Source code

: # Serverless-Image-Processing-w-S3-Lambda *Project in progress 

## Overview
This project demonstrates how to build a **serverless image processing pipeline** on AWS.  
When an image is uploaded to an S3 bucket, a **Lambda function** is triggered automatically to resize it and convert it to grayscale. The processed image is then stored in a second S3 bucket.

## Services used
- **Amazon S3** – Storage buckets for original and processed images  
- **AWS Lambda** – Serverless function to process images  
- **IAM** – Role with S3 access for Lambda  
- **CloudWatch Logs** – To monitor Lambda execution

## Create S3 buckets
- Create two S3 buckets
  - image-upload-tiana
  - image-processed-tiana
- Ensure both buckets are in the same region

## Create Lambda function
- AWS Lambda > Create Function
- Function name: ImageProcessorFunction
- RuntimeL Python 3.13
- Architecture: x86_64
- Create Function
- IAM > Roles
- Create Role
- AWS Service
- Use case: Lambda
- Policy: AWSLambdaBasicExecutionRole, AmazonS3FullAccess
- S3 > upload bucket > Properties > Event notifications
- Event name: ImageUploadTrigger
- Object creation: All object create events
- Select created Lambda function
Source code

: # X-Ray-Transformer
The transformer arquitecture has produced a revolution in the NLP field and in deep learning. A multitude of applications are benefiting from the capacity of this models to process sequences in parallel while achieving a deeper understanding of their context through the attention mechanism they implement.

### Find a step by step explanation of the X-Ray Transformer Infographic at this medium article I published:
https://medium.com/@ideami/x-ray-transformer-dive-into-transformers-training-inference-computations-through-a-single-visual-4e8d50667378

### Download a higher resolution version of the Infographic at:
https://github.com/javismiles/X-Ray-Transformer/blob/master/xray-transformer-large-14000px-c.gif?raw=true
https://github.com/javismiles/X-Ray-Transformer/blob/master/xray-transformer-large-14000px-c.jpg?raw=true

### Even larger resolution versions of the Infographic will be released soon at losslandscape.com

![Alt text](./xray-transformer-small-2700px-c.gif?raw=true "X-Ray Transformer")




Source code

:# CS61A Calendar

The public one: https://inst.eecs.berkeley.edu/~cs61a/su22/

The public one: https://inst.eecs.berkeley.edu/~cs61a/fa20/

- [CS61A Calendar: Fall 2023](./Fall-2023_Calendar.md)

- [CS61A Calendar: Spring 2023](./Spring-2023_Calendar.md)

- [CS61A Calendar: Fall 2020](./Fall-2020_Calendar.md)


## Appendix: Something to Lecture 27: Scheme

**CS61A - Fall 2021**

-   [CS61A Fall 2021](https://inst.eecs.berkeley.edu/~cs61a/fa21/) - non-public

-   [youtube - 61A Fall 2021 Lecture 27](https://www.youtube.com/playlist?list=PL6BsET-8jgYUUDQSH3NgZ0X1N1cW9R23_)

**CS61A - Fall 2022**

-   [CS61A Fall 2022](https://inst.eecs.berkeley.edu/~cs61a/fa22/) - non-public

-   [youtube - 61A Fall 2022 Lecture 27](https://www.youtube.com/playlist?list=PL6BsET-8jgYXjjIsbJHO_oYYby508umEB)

§ EXERCISE OBJECTIVE: Only lines with the word "images" belong in the answer; copy each of them from the material above.

§ RESPONSE:
- **Amazon S3** – Storage buckets for original and processed images  
- **AWS Lambda** – Serverless function to process images  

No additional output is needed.